06/10/2011, 01:43 PM
(This post was last modified: 06/10/2011, 05:25 PM by sheldonison.)
(06/10/2011, 08:48 AM)bo198214 Wrote:For clarity, this is the integral, to generate the individual a_n terms for the \( \theta(z) \) Fourier series approximation, generated from the sexp(z) approximation.(08/08/2010, 07:14 PM)sheldonison Wrote: Theta(z) has a singularity at all integer values of n. Theta(z) is represented by an infinite sequence of fourier terms.
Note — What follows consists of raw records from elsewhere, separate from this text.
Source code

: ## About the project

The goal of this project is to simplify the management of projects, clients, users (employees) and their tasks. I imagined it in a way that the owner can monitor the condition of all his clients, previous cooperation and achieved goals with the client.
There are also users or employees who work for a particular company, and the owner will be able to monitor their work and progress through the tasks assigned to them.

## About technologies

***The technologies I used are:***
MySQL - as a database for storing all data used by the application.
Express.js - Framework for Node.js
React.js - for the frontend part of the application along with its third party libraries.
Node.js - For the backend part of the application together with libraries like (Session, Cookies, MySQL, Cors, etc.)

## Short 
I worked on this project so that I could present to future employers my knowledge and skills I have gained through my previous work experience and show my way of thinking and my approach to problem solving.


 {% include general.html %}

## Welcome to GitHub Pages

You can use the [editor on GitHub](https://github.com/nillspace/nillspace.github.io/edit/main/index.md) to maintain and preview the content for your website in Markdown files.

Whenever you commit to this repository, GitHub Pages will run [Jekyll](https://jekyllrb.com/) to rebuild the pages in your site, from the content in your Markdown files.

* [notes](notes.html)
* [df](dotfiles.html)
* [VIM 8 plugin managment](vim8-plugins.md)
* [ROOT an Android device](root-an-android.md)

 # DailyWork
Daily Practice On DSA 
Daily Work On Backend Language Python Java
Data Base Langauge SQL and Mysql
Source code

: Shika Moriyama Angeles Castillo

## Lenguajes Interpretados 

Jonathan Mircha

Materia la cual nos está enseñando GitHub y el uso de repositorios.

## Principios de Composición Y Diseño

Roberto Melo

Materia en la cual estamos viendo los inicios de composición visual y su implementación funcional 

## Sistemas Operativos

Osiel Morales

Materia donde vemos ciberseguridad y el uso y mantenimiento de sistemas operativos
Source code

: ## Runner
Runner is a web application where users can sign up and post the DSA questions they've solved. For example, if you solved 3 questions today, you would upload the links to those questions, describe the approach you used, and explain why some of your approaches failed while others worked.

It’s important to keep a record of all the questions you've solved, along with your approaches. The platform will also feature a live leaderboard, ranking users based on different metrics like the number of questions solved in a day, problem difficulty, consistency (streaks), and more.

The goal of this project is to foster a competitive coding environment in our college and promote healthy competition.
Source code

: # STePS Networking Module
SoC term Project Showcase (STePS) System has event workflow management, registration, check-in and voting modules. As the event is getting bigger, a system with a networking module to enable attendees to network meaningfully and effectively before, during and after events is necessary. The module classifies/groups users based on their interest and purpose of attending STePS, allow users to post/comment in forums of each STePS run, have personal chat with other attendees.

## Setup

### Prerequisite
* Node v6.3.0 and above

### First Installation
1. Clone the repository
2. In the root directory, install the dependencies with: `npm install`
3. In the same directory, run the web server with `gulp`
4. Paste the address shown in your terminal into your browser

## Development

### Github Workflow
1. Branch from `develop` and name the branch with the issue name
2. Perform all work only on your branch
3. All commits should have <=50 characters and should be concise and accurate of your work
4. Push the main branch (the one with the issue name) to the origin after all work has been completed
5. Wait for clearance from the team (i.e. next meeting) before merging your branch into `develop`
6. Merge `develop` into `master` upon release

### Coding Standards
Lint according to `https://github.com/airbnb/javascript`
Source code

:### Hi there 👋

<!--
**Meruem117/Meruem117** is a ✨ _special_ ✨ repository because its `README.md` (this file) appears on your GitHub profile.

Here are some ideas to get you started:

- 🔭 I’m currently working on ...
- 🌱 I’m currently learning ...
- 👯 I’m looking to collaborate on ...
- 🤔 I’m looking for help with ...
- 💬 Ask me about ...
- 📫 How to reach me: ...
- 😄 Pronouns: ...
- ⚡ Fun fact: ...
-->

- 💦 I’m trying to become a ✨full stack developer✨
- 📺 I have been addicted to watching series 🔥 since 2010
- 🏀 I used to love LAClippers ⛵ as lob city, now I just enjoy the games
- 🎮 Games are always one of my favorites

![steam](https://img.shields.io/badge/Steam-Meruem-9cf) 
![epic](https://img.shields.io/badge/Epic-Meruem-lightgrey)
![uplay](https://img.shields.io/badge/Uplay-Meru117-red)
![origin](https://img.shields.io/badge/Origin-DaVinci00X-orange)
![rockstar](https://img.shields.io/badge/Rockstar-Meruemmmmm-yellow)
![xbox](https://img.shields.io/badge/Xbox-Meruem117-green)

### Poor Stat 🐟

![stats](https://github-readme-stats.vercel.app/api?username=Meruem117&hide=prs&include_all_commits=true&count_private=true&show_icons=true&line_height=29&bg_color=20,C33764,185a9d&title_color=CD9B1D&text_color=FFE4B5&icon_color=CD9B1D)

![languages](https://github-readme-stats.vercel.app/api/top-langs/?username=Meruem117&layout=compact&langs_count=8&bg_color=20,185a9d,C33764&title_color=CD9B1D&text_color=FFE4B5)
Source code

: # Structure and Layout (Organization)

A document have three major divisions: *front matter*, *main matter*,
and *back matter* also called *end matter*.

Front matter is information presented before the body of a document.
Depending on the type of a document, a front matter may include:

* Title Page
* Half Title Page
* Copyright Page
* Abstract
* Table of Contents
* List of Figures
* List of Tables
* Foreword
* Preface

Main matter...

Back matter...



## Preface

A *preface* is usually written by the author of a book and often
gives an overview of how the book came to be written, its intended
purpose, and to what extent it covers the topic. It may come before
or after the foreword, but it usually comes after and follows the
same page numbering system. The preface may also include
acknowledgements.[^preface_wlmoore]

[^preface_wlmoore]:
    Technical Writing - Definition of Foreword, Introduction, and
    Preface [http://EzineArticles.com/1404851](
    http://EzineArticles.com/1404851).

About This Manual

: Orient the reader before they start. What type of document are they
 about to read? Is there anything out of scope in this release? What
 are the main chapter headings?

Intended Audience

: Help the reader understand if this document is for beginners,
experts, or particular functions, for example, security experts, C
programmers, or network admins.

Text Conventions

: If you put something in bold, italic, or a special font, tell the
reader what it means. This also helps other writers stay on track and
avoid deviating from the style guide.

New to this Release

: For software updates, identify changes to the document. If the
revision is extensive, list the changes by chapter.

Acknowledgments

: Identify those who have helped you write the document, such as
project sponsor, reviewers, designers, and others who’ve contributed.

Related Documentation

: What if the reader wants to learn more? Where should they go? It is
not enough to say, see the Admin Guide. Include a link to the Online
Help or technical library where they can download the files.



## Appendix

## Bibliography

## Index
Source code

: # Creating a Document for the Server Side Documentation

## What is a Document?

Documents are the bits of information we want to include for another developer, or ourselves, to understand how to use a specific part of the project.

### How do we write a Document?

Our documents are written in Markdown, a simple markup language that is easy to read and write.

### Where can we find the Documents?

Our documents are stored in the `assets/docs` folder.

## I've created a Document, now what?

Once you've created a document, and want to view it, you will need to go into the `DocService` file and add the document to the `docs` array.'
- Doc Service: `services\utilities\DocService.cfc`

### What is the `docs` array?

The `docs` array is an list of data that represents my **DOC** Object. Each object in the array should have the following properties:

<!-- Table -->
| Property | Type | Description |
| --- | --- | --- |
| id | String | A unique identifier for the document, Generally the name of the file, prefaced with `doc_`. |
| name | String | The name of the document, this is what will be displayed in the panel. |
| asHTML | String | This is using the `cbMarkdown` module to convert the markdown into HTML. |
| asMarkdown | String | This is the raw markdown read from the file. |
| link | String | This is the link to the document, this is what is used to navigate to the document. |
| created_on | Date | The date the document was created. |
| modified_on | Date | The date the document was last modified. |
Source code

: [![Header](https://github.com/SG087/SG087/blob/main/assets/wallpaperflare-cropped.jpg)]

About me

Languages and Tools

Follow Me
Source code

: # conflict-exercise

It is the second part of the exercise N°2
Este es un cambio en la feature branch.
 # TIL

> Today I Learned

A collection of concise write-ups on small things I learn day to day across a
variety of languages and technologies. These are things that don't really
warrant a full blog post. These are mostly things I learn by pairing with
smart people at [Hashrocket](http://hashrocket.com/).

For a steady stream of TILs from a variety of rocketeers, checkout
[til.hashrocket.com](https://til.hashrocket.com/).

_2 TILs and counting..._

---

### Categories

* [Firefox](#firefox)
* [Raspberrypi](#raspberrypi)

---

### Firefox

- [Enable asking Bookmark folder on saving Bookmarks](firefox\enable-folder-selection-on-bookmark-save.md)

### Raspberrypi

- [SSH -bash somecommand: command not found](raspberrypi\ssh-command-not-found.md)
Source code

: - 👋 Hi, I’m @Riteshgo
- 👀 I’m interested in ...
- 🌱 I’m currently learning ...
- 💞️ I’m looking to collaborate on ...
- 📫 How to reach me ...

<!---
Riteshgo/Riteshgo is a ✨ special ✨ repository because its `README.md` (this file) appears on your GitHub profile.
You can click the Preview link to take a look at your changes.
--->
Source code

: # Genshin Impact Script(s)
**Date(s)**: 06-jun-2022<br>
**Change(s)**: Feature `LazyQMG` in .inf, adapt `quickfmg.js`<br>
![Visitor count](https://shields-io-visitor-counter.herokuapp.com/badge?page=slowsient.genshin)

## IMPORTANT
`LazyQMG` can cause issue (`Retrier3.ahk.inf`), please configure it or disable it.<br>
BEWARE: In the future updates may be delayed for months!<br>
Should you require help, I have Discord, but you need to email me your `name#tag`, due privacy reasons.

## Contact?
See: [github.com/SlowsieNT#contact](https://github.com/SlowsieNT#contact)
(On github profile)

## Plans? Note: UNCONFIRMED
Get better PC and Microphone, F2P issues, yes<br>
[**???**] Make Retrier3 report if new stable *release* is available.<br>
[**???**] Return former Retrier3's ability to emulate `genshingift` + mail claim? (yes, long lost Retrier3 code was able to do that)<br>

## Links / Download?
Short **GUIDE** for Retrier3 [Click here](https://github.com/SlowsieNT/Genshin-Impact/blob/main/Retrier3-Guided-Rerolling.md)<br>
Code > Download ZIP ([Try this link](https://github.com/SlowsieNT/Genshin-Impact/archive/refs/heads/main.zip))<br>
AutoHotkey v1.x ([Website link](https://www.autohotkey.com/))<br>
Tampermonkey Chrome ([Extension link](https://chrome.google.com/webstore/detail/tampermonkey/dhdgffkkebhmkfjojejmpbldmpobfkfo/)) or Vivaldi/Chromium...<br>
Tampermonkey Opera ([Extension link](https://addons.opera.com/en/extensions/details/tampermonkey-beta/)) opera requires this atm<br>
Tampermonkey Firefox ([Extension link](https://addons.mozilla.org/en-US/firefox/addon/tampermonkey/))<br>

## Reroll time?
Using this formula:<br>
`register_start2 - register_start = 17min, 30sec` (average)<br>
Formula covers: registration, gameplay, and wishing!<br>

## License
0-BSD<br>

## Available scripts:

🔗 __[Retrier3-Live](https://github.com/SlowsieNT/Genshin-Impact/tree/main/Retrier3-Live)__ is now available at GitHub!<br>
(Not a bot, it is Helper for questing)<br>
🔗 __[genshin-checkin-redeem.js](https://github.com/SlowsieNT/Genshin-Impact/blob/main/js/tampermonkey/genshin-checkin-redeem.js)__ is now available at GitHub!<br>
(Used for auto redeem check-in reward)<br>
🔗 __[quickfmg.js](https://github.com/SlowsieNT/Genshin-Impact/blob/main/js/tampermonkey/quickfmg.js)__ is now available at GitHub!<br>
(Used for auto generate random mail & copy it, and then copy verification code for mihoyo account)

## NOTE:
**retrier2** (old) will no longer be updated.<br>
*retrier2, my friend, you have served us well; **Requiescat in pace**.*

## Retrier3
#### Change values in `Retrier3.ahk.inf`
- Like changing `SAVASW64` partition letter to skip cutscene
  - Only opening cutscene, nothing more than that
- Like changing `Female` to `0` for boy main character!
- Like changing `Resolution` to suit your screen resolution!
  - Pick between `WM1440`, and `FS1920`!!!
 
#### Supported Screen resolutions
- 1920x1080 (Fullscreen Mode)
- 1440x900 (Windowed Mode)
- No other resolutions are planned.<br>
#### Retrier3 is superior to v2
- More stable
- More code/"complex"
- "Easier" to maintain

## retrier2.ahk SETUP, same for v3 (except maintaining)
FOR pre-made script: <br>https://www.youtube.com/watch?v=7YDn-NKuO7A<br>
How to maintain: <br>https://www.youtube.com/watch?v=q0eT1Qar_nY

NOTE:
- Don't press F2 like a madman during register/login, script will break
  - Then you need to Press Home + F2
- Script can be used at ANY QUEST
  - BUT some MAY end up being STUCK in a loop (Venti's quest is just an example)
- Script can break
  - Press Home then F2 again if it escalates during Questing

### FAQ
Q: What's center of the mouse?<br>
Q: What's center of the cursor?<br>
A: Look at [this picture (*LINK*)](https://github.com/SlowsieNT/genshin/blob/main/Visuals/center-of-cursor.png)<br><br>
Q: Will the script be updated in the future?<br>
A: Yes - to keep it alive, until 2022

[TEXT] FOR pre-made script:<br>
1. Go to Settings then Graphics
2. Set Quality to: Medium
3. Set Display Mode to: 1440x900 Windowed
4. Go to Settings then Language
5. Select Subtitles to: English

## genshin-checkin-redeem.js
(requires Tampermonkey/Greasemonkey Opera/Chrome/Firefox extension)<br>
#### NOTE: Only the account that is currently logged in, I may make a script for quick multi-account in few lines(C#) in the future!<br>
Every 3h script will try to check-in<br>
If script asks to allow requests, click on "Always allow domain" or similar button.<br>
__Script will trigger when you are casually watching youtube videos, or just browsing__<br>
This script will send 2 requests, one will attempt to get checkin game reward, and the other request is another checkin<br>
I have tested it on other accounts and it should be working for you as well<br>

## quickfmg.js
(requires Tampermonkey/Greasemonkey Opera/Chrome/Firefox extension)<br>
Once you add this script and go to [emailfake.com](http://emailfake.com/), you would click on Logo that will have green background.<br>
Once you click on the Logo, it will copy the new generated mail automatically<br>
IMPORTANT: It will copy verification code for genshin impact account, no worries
The fourier series for theta(z) can be developed from any arbitrary unit length on the real axis of sexp(z), where z>-2. Only terms with positive values of n are included, and all terms a_n for negative values of n are zero.
I have to ask here again. "Only terms with positive values of n are included.":
Why did you put that restriction?
Is there inherent reason, or is it just that you think this is the most natural and simplest way?
\( a_n =\int_{\;-0.5+0.12i}^{\;0.5+0.12i}
(\text{superf}^{-1}(\text{sexp}(z))-z) \times \exp(-2n\pi i z) \;
\mathrm{d}z \)
\( \theta(z)=\sum_{n=0}^{\infty}a_n\times \e^{(2n\pi i z)} \)
\( \text{Riemaprx}(z)=\text{superf}(z+\theta(z)) \), Kneser Riemann mapping approximation, for \( \Im(z)>=0.12i \)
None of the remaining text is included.